Effective January 1, 2018, California joined a handful of other cities and states to pass a law barring employers from seeking previous salary information from prospective employees or relying on previous salary information when making an offer. Assembly Bill 138 (“AB 138”) specifically prohibits employers from requesting previous salary information about prospective employees during any point in the pre-employment process, including during application, interview, and job offer and salary negotiations.
This prohibition includes utilizing outside agents to procure said salary information. Exceptions are made for government employees whose salary is already public record. Additionally, AB 138 requires California employers to provide pay scale information to prospective employees upon “reasonable request.”
The passage of AB 138 follows the start of a larger trend toward legislation intended to support pay equality and transparency. AB 138, and similarly designed legislation, aims to prevent continuous, inadvertent pay discrimination by obligating companies to pay salaries based upon skill, experience and current company pay ranges.

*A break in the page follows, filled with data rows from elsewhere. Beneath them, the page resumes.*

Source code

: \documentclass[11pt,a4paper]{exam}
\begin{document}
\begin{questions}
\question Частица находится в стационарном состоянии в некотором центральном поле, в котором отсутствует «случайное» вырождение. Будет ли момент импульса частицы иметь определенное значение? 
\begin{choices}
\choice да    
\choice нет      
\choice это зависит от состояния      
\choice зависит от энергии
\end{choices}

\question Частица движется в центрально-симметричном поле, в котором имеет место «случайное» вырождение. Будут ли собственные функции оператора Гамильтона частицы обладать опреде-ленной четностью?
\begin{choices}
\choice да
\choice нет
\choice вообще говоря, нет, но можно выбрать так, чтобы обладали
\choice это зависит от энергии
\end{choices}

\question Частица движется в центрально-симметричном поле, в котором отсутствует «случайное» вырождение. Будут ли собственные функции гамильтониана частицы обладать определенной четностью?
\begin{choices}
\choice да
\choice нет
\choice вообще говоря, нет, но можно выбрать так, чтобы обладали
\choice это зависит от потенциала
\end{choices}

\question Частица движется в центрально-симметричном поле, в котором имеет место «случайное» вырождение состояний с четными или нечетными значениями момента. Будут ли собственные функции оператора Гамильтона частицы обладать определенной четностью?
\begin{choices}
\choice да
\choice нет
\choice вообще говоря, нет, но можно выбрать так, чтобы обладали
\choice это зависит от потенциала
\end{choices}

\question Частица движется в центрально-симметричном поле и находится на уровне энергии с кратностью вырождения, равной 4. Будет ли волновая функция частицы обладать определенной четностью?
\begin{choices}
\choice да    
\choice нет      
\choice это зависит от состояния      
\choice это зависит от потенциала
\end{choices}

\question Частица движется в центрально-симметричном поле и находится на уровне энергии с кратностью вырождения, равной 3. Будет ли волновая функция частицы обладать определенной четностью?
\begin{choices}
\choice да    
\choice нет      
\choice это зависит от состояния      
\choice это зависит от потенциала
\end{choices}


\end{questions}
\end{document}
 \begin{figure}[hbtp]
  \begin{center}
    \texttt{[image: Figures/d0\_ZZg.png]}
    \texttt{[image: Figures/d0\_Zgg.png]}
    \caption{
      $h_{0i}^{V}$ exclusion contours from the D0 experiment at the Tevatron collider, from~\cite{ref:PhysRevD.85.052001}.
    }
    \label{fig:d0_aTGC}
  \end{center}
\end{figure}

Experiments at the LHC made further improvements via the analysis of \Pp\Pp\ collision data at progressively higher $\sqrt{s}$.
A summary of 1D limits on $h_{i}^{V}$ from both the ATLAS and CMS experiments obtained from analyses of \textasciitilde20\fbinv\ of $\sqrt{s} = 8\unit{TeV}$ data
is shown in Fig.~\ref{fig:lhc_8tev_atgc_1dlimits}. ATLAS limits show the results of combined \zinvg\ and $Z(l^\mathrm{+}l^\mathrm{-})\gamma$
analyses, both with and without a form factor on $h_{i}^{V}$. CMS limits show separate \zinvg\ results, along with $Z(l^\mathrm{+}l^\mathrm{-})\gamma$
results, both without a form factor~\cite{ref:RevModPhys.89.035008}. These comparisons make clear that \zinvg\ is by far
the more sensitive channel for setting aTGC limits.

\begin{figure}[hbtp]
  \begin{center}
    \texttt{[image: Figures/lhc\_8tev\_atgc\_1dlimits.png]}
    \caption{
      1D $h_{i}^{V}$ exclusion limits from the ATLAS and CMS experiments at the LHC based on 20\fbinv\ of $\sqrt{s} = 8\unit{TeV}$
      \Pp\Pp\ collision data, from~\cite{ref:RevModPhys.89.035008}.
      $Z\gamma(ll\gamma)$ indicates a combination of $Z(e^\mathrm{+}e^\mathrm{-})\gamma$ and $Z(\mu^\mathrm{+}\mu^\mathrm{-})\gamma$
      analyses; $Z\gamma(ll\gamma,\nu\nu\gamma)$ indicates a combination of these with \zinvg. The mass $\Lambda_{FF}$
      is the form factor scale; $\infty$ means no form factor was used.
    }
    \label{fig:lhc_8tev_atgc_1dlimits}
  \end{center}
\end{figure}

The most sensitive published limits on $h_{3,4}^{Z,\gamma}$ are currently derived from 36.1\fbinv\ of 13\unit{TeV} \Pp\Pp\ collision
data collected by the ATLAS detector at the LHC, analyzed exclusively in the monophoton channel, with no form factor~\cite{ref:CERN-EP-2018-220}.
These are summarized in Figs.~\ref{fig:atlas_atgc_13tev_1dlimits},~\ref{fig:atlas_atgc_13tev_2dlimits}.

The legislation also aims to create greater pay transparency, granting prospective employees valuable salary information to utilize during the negotiation process.
California’s Assembly Bill 138 does not prohibit a candidate from voluntarily, and without prompting, providing previous salary information. However, organizations may not rely on this exception and must be diligent in complying with the law.
As pay equality legislation becomes law and we begin to see challenges work their way through the court system, we will see clarifying opinions and rulings to provide additional guidance to employers. At present time, little information is available regarding what may constitute a “reasonable request” or what organizations must provide as a response to such request when they do not have established pay scales or ranges for the position.
Due to the broadening popularity of pay equality legislation, organizations with multi-state operations are encouraged to consider making uniform salary policy changes. We are also seeing an increase in requests for salary benchmarking studies and the development of salary range structures in order to have a consistent and defensible process for salary administration. We encourage companies to work with their legal counsel to review and amend existing pre-employment documentation, such as applications, and to educate their managers who interview and recruit prospective employees to ensure compliance with the law.